Sort Method: external merge Disk: 8168kB
Buffers: shared hit=16093 read=11482, temp read=1819 written=1819
-> Seq Scan on public.at_summary_typing (cost=0.00..36821.60 rows=182713 width=14) (actual time=0.010..224.658 rows=180657 loops=1)
Output: "MMG", "Gene"
Filter: ((at_summary_typing."MMG")::text <> ''::text)
Rows Removed by Filter: 559071
Buffers: shared hit=16093 read=11482
Total runtime: 2888.804 ms
After some searching I found that I could force the use of the index by setting SET enable_seqscan = OFF; and the EXPLAIN now shows the following :
Sort (cost=1181591.18..1181631.00 rows=15927 width=14) (actual time=555.546..560.839 rows=39314 loops=1)
Output: "MMG", "Gene", (count(*))
Sort Key: (count(*))
Sort Method: external merge Disk: 3280kB
Buffers: shared hit=173219 read=87094 written=7, temp read=411 written=411
-> GroupAggregate (cost=0.42..1180479.54 rows=15927 width=14) (actual time=247.546..533.202 rows=39314 loops=1)
Output: "MMG", "Gene", count(*)
Buffers: shared hit=173219 read=87094 written=7
-> Index Only Scan using mm_gene_idx on public.at_summary_typing (cost=0.42..1178949.93 rows=182713 width=14) (actual time=247.533..497.771 rows=180657 loops=1)
Output: "MMG", "Gene"
Filter: ((at_summary_typing."MMG")::text <> ''::text)
Rows Removed by Filter: 559071
Heap Fetches: 739728
Buffers: shared hit=173219 read=87094 written=7
Total runtime: 562.735 ms
Performance now comparable with the MySQL.
The problem is that I understand that setting this is bad practice and that I should try and find a way to improve my query/encourage the use of the index automatically. However I'm very inexperienced with PostgreSQL and cannot work out how or why it is choosing to use a Seq Scan over an Index Scan in the first place.
why it is choosing to use a Seq Scan over an Index Scan in the first place
Because the seq scan is actually twice as fast as the index scan (224ms vs. 497ms) despite the fact that the index was nearly completely in the cache, but the table was not.
So choosing the seq scan was the right thing to do.
The bottleneck in the first plan is the sorting and grouping that needs to be done on disk.
The better strategy would be to increase work_mem to something more realistic than the really small default of 4MB. You might want to start with something like 16MB, by running
set work_mem=16MB;
before running your query. If that doesn't remove the "Sort Method: external merge Disk" steps, increase it work_mem further.
By increasing the work_mem it also is possible that Postgres switches to a hash aggregate instead of the sorting that it currently does which will probably be faster anyway (but isn't feasible if not enough memory is available)

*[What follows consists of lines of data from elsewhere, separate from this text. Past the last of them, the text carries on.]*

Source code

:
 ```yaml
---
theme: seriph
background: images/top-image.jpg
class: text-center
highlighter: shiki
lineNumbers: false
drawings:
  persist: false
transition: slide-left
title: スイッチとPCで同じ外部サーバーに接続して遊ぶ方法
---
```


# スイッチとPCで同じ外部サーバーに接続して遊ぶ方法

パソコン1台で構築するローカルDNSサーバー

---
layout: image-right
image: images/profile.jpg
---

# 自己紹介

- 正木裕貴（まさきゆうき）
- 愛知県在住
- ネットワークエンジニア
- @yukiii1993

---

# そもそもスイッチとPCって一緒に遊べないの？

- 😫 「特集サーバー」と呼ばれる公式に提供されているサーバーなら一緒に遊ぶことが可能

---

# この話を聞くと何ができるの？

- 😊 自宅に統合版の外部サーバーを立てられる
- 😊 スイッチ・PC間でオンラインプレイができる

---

Once you find a good value, you might want to make that permanent by putting the new value into postgresql.conf
Don't set this too high: that memory may be requested multiple times for each query.
If your where condition is static, you could also create a partial index matching that criteria:
create index on at_summary_typing ("MMG", "Gene")
where "MMG" <> '';
Don't forget to analyze the table to update the statistics.